Otherwise, what I said exactly what I meant and have no reason to apologize or back track.
This is really how I should compare LA to SF from this point forward.
Notice how even 500 square miles, SF crushes LA. It's a matter of standards people, or in LA's case, lack thereof.
What do you mean even at 500 square miles? If anything that hurts LA and helps SF.
For example...median household income in LA is higher than $100,000 in 35 neighborhoods. The Bay Area on the other hand has 12. LA also has 7 neighborhoods with a MHI higher than anything in the Bay Area.
What do you mean even at 500 square miles? If anything that hurts LA and helps SF.
For example...median household income in LA is higher than $100,000 in 35 neighborhoods. The Bay Area on the other hand has 12. LA also has 7 neighborhoods with a MHI higher than anything in the Bay Area.
I'm going to go out on a limb here and suggest that neighborhoods in SF in particular are significantly more mixed income than neighborhoods in LA. Pac Heights, for instance, the quintessential wealthy SF neighborhood that everyone knows with an entire movie made with its name, is not all that wealthy if you look at median household income. It's something like $135K, which is not anything spectacular. Yet it's home to something like a dozen billionaires and hundreds of households that likely make > $250K or even $500K a year. When I first moved to SF I looked at apartments in the neighborhood that were rent controlled, and there were even some "SROs" sharing blocks with $10-20M homes. And this in Pac Heights. The rest of the city is even more mixed-income. I could be wrong, but I just don't think LA is that way. This is in fact one area where progressives in San Francisco have had an impact, and continue to have an impact.
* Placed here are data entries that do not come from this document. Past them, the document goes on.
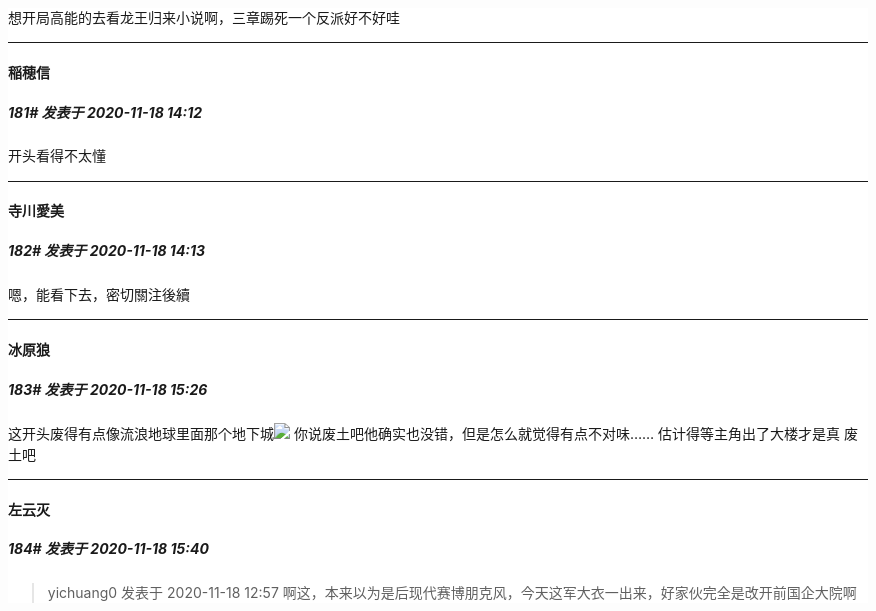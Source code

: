 


想开局高能的去看龙王归来小说啊，三章踢死一个反派好不好哇







*****

####  稲穂信  
##### 181#       发表于 2020-11-18 14:12




开头看得不太懂







*****

####  寺川愛美  
##### 182#       发表于 2020-11-18 14:13




嗯，能看下去，密切關注後續







*****

####  冰原狼  
##### 183#       发表于 2020-11-18 15:26




这开头废得有点像流浪地球里面那个地下城<img src="https://static.saraba1st.com/image/smiley/face2017/068.png" referrerpolicy="no-referrer">
你说废土吧他确实也没错，但是怎么就觉得有点不对味……
估计得等主角出了大楼才是真 废土吧







*****

####  左云灭  
##### 184#       发表于 2020-11-18 15:40



<blockquote>yichuang0 发表于 2020-11-18 12:57
啊这，本来以为是后现代赛博朋克风，今天这军大衣一出来，好家伙完全是改开前国企大院啊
If you're talking Bay Area and can only find 12, something seems off with that number. A number of entire Bay Area municipalities top lists of wealthiest municipalities by income. Most of them are concentrated on the Peninsula (between SF and SJ), but there are a few in Marin and E Bay as well. Even parts of Oakland have neighborhoods that exceed $100K, so 12 as a number for the entire Bay Area seems very low. 35 even seems low for LA.
edit: the LA list includes neighborhoods, towns, hamlets, cities, basically any which division. For instance, Bel-Air, a neighborhood, tops the list, but there are towns and cities on the list, as well. Bel-Air has < 10K people.
The SF list only includes Census-designated places deemed to be "cities" and excludes towns and other CDPs, and does not include mere neighborhoods. Distinction between city and town is dubious, but some places are known as cities and some towns, and some CDPs, etc. So the SF list excludes Atherton (same population as Bel-Air with the highest median income of any place in the entire United States) and dozens of other places.
Last edited by anonelitist; 11-11-2015 at 03:34 PM..
What do you mean even at 500 square miles? If anything that hurts LA and helps SF.
For example...median household income in LA is higher than $100,000 in 35 neighborhoods. The Bay Area on the other hand has 12. LA also has 7 neighborhoods with a MHI higher than anything in the Bay Area.
Degrees don't mean much either. There's alot of stupid engineers out there.
You know who told me that?
Other engineers.
Look at Ben Carson. Supposedly "smart" but you wouldn't know it listening.